Tuesday, October 23, 2012

faux glass tile backsplash

This is one of the projects / hacks that I'm most proud of, that was done last March.

We have a house built in the late 40s, and some parts of it haven't been updated since at least the 70s.  Our kitchen has issues, and some of them we have been able to address with some creative thinking and help from my parents.

Jeff was drooling over this fancy, expensive tile called green onyx.  We liked the look of glass tile too, like subway tile (the picture on the right we didn't have at the time, but it was totally what we were thinking :)

so, crazy prototyping hacker that I am, came up with the idea to make a fake version that would be much cheaper (since we weren't actually redoing the kitchen otherwise).  It is a very temporary solution, but we love the way it came out and it's actually held up surprisingly well so far! :)




What you probably wouldn't guess (unless you already know the story ;)  is that the above faux "tiles" are made from painted contact paper.  I used white contact paper, a fat paintbrush, green wall paint, white wall paint, plus dark green and yellow-orange acrylic paint.

I cut a 5' length of the contact paper and drizzled the paints on it (mostly white and green with a few drops of dark green and yellow).  Then before it got a chance to dry, I swept across it with the fat paintbrush, blending the colors a bit but leaving it streaky.  I made 4 sheets of contact paper, all of which of course came out different.  Then when they were thoroughly dry, I used the guidelines on the reverse of the contact paper to cut the sheets into a gazillion 4"x8" rectangles (using scissors and a paper cutter it went surprisingly fast).  After cutting, I grouped the "tiles" with similar colors/textures together.

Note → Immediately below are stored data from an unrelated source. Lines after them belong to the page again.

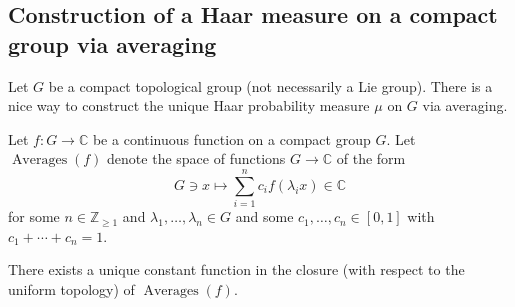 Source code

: \documentclass[reqno]{amsart} 
\begin{document}
\subsection{Construction of a Haar measure on a compact group via averaging\label{sec:haar-compact-gp-via-avg}}
\label{sec:org0bc8f8b}
Let $G$ be a compact topological group
(not necessarily a Lie group).
There is a nice way to construct the unique Haar
probability measure $\mu$ on $G$ via averaging.
\begin{definition}
  Let $f : G \rightarrow \mathbb{C}$ be a continuous
  function on a compact group $G$.
  Let $\operatorname{Averages}(f)$ denote the space
  of functions $G \rightarrow \mathbb{C}$
  of the form
  \begin{equation*}
    G \ni x \mapsto
    \sum_{i=1}^n
    c_i
    f(\lambda_i x) \in \mathbb{C}
  \end{equation*}
  for some $n \in \mathbb{Z}_{\geq 1}$
  and $\lambda_1,\dotsc,\lambda_n \in G$
  and some $c_1,\dotsc,c_n \in [0,1]$
  with $c_1 + \dotsb + c_n = 1$.
\end{definition}
\begin{lemma}\label{lem:averages-give-unique-constant}
  There exists a unique constant function
  in the closure (with respect to the uniform
  topology) of $\operatorname{Averages}(f)$.
\end{lemma}
\end{document}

I made sure the backsplash (sandy colored formica countertop which they put continued up the wall for some reason) was very clean.  I put down blue painters tape as a guideline at the bottom, and then just eyeballed it.  I applied a few tiles along the bottom row, leaving an inch from the countertop.  Then I applied a few tiles in the row above it, etc until I had a completed section several tiles wide.  I mixed up the tile colors/textures so it didn't look continuous.  There's no grout - just the original formica showing through :)  Applying all the tiles took less than 2 hrs, probably a lot less time than it would take to put up real tiles!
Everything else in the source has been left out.